Records drawn from a dataset:
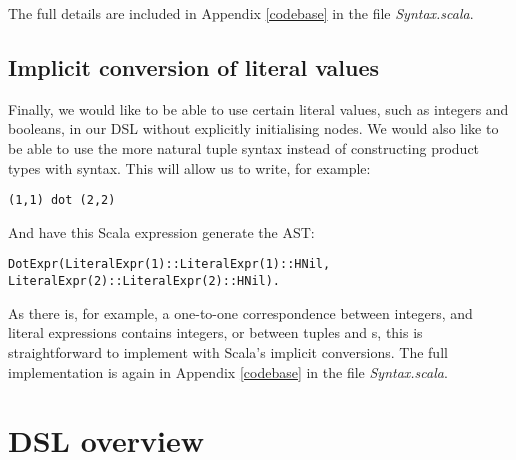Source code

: The full details are included in Appendix \ref{codebase} in the file \textit{Syntax.scala}.

\subsection{Implicit conversion of literal values}

Finally, we would like to be able to use certain literal values, such as integers and booleans, in our DSL without explicitly initialising  nodes. We would also like to be able to use the more natural tuple syntax instead of constructing product types with  syntax. This will allow us to write, for example:
\vs\begin{lstlisting}
(1,1) dot (2,2)
\end{lstlisting}\vs
And have this Scala expression generate the AST:
\vs\begin{lstlisting}
DotExpr(LiteralExpr(1)::LiteralExpr(1)::HNil, LiteralExpr(2)::LiteralExpr(2)::HNil).
\end{lstlisting}\vs
As there is, for example, a one-to-one correspondence between integers, and literal expressions contains integers, or between tuples and s, this is straightforward to implement with Scala's implicit conversions. The full implementation is again in Appendix \ref{codebase} in the file \textit{Syntax.scala}.
\section{DSL overview}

### WHAT YOU WILL DO
Look through the entries and copy every line in which the string "with" appears.

### WRITTEN RESPONSE
Finally, we would like to be able to use certain literal values, such as integers and booleans, in our DSL without explicitly initialising  nodes. We would also like to be able to use the more natural tuple syntax instead of constructing product types with  syntax. This will allow us to write, for example:
As there is, for example, a one-to-one correspondence between integers, and literal expressions contains integers, or between tuples and s, this is straightforward to implement with Scala's implicit conversions. The full implementation is again in Appendix \ref{codebase} in the file \textit{Syntax.scala}.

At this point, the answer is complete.